English language proficiency of Syrian refugees in Toronto

The YMCA-GTA has released an analysis of 2,109 Syrian refugees, whose English it assessed and who arrived in Toronto between November, 2015 and November, 2016. This report, Syrian Refugees: Understanding the Depth of Highly Skilled Talent, was done in conjunction with Magnet (a collaborative hub of post-secondary, government and other institutions, based at Ryerson University.) Almost all (98%) of those included in the analysis were between the ages of 18 and 65. This report describes the English speaking and listening skills (not the reading and writing skills) of the Syrian refugees whom it assessed after arrival, as follows:

 

Level of English speaking and listening skills on or soon after arrival, of Syrian refugees arrived by Nov, 2016 in Toronto and assessed by YMCA-GTA Privately-sponsored (PSR) Government-assisted (GAR) All Syrian refugees assessed
No English skills (CLB 0) 11% 43% 24%
Basic English skills (CLB 1 to 4) 58% 54% 55%
Intermediate to advanced English skills (CLB 5 to 12), with only 5% being at the upper end of intermediate, or being advanced 31% 3% 21%
Total 100% 100% 100%

 

The YMCA-GTA/Magnet report suggests that Syrian refugees, while they continue to study English in ESL/LINC classes, progress, on average, by one CLB benchmark every three months, or four benchmark levels per year.

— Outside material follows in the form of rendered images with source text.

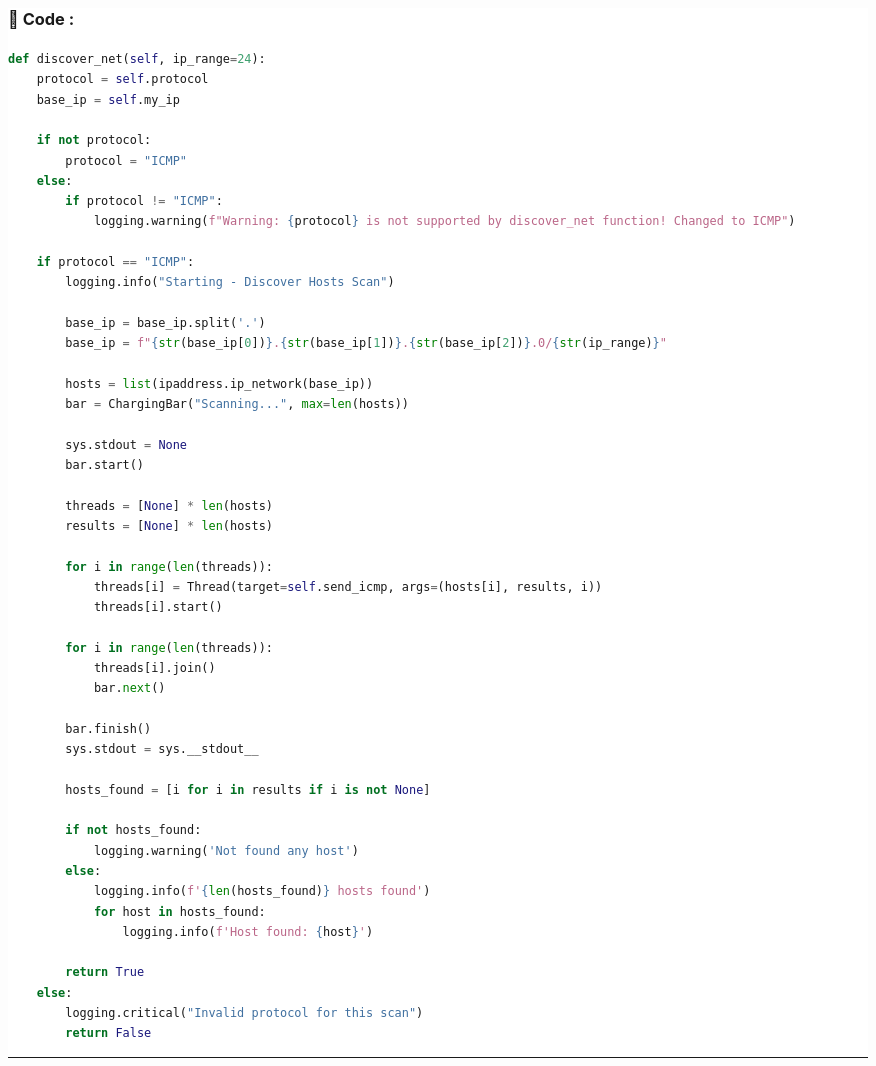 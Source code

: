 ### 📄 **Code :**  
```python
def discover_net(self, ip_range=24):
    protocol = self.protocol
    base_ip = self.my_ip

    if not protocol:
        protocol = "ICMP"
    else:
        if protocol != "ICMP":
            logging.warning(f"Warning: {protocol} is not supported by discover_net function! Changed to ICMP")

    if protocol == "ICMP":
        logging.info("Starting - Discover Hosts Scan")

        base_ip = base_ip.split('.')
        base_ip = f"{str(base_ip[0])}.{str(base_ip[1])}.{str(base_ip[2])}.0/{str(ip_range)}"

        hosts = list(ipaddress.ip_network(base_ip))
        bar = ChargingBar("Scanning...", max=len(hosts))

        sys.stdout = None
        bar.start()

        threads = [None] * len(hosts)
        results = [None] * len(hosts)

        for i in range(len(threads)):
            threads[i] = Thread(target=self.send_icmp, args=(hosts[i], results, i))
            threads[i].start()

        for i in range(len(threads)):
            threads[i].join()
            bar.next()

        bar.finish()
        sys.stdout = sys.__stdout__

        hosts_found = [i for i in results if i is not None]

        if not hosts_found:
            logging.warning('Not found any host')
        else:
            logging.info(f'{len(hosts_found)} hosts found')
            for host in hosts_found:
                logging.info(f'Host found: {host}')

        return True
    else:
        logging.critical("Invalid protocol for this scan")
        return False
```

---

Based upon this assumption, the report projects that by March, 2017, of the 2,109 refugees who arrived by November, 2016 and whom the YMCA-GTA assessed:

 

Putting it another way, YMCA-GTA has suggested that by March, 2017, 77% of the 2,109 adult Syrian refugees who arrived in the GTA by November, 2016 (privately-sponsored and government-assisted combined) should have acquired at least intermediate English speaking and listening skills (CLB 5).

 

The YMCA-GTA assumes that the ability to perform basic tasks required at most jobs, requires somewhere between CLB 4 and CLB 6 English proficiency; and that many high-skilled jobs generally require only CLB 7.

 

Based upon our own observations and anecdotal evidence, we believe that the YMCA-GTA may be overly optimistic in its projections of English proficiency among the recent cohort of Syrian refugees who had arrived by November, 2016. We would welcome any study that could confirm these projections. It would also be interesting to see an analysis of the impact on the rate of progress, once someone has transitioned from ESL/LINC classes to employment.

 

Levels of education

The YMCA-GTA/Magnet analysis also reported the following levels of education among the 2,109 Syrian refugees, whose English it had assessed and who had arrived in Toronto between November, 2015 and November, 2016:

 

Level of education of Syrian refugees arrived by Nov, 2016 in Toronto and assessed by YMCA-GTA Privately-sponsored (PSR) Government-assisted (GAR) All Syrian refugees assessed
None 1% 5% 2%
Elementary 19% 55% 31%
Secondary 34% 26% 31%
Post-secondary 46% 14% 35%
Total 100% 100% 100%

 

While 35% of all of the Syrian refugees had post-secondary education, 54% of the PSRs and 86% of the GARs did not. Only 17% had an undergraduate degree or higher. Others with post-secondary education had some college or university or a certificate, apprenticeship, or diploma.